The full damage of his unchecked infatuation arrives in the novel’s conclusion. Lotte herself advises him to find someone else and move on. She wants to keep him as a friend but makes it clear that she cannot be anything else, saying, “This cannot, cannot go on […] Put an end to this dismal attachment to a creature who can do nothing but pity you” (114-15). However, his inability to prioritize her happiness over his leads to self-destruction. He admits that he considered murdering either her or Albert in the past but ultimately decides on his death by suicide. Through this story, Goethe explores the depths of obsession, delusion, and despair that accompany unreciprocated affection. Werther is depicted as a tragic hero, and his pursuit of Lotte and delusions regarding his situation leads to his downfall.
In The Sorrows of Young Werther, Goethe portrays 18th-century German society as rigid, where social class determines one’s interactions and opportunities. Through Werther’s experiences, Goethe explores how class distinctions and societal constraints shape human connections and influence individual behaviors. Moreover, he connects the problem of social conventions to a moribund aesthetic practice, based on rules rather than responding to nature. It is Werther’s self-declared status as an artist of a more authentic kind, better attuned to nature, that puts him at odds with much of society.
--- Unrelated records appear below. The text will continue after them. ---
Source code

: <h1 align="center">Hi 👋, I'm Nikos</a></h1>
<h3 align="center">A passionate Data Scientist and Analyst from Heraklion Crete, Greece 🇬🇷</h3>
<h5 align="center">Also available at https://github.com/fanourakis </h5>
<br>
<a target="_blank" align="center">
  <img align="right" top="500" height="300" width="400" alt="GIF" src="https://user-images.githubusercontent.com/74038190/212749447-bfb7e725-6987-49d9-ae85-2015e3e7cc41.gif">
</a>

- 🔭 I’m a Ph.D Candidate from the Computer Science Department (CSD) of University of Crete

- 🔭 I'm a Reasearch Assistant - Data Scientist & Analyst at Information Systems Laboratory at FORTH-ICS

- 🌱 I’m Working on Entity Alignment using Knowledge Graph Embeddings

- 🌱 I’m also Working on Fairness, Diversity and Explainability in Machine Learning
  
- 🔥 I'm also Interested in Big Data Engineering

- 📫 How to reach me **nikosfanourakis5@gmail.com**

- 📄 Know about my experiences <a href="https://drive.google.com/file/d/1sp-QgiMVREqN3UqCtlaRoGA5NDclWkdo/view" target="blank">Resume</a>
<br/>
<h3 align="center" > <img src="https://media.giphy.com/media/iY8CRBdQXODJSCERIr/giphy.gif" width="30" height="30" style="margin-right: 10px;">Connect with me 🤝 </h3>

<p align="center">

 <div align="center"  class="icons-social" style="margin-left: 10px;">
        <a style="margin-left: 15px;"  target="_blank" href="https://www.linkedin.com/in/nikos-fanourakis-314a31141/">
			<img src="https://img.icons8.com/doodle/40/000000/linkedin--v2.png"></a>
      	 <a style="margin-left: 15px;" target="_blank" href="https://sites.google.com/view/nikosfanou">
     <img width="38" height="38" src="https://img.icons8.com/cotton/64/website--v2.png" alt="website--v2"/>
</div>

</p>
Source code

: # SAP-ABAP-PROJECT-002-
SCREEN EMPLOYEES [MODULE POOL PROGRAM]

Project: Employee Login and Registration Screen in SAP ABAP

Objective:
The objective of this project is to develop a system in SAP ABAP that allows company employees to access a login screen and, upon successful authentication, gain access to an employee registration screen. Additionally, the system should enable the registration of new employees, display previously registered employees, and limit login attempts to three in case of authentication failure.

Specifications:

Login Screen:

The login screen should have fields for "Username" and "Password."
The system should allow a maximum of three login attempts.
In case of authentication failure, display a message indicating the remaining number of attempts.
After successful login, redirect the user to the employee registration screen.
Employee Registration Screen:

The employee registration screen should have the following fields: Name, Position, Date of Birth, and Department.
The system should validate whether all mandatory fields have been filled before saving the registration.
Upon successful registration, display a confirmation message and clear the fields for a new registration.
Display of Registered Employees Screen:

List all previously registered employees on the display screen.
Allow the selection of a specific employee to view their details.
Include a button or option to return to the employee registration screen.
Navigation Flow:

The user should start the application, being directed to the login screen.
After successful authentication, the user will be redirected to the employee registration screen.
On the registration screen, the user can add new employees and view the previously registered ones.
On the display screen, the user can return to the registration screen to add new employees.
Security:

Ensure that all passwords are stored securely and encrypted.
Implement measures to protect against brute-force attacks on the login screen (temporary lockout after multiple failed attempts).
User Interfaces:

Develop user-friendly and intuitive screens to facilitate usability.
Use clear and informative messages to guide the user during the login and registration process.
During Werther’s time in Wahlheim, he observes the strict adherence to social norms and the reluctance of individuals to cross class boundaries. The villagers maintain a sense of distance and exclusivity among themselves. Werther laments the limitations the divide imposes on genuine human connection and rails against the middle class’s reluctance to engage with the working class. He also believes they find contentment in their simplicity and connection to nature. While he does think of himself as apart from the views of society around him, this romanticized view of the peasantry as carefree and idyllic reveals his inherent biases and paternalistic attitudes.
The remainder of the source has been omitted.